ひろかずのブログ

加古川市・高砂市・播磨町・稲美町地域の歴史探訪。
かつて、「加印地域」と呼ばれ、一つの文化圏・経済圏であった。

稲美町探訪(462):蛸草を歩く(5)・小山五郎右衛門①

2011-04-12 07:48:44 |  ・稲美町蛸草

   

蛸草新村は、蛸草大池の上流の村

8741f1e6蛸草新村は元禄10年(1697)、中村大庄屋・小山五郎右衛門、上西条(現:加古川市八幡町)の大庄屋・沼田与次太夫の両人よるもので、村名は、はじめはその面積から「六十丁」と呼ばれました。

蛸草新村は、天満大池(以下、当時の呼び方である蛸草大池という)が水を集める溝(流・りゅう)の上流にあたります。

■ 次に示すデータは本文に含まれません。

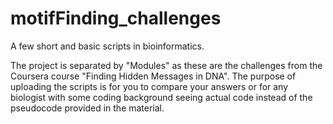 # motifFinding_challenges
A few short and basic scripts in bioinformatics.

The project is separated by "Modules" as these are the challenges from the Coursera course "Finding Hidden Messages in DNA". The purpose of uploading the scripts is for you to compare your answers or for any biologist with some coding background seeing actual code instead of the pseudocode provided in the material.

そこに蛸草新田がつくられると、それらの田畑を潤すための溜池がつくられることになります。

当然のこととして蛸草大池に集まる水は少なくなります。

旧蛸草村(北山・中村・森安・六分一・国安・岡とその周辺)の百姓は、黙っていることはできません。

当時でも、水利慣行の変更は余ほどのことがなければ不可能でした。

旧蛸草村の人々は蛸草大池の上流に新池を作ることに反対します。

可能な方法は、一つだけあります。

藩の命令です。

藩からの命令があれば百姓はしぶしぶでも従わねばなりません。

   

大庄屋・小山五郎右衛門

しかし、蛸草新田の開発では、藩の命令があったという形跡はありません。

地元で解決しなければなりません。

さいわい、当時、開発の中心になったのは、上西条の大庄屋・沼田与次太夫と中村の大庄屋・小山五郎右衛門でした。

とりわけ、大庄屋・五郎右衛門は元禄年間から宝永年間にかけて、その辣腕を発揮した大庄屋でした。

五郎右衛門は、旧蛸草村の中心であった中村の人です。

彼は、旧蛸草の村々の百姓を説得できる立場にあった唯一の人物です。

時には、強引に事を運び、横暴ぶりも発揮するのですが、五郎右衛門こそ蛸草新村の歴史をつくった第一人者です。

新田は、「蛸草荘」の最後の開発地という意味で蛸草新田と改名されました。

新田村を「蛸草新村」と名づけたのも五郎右衛門だったのかもしれません。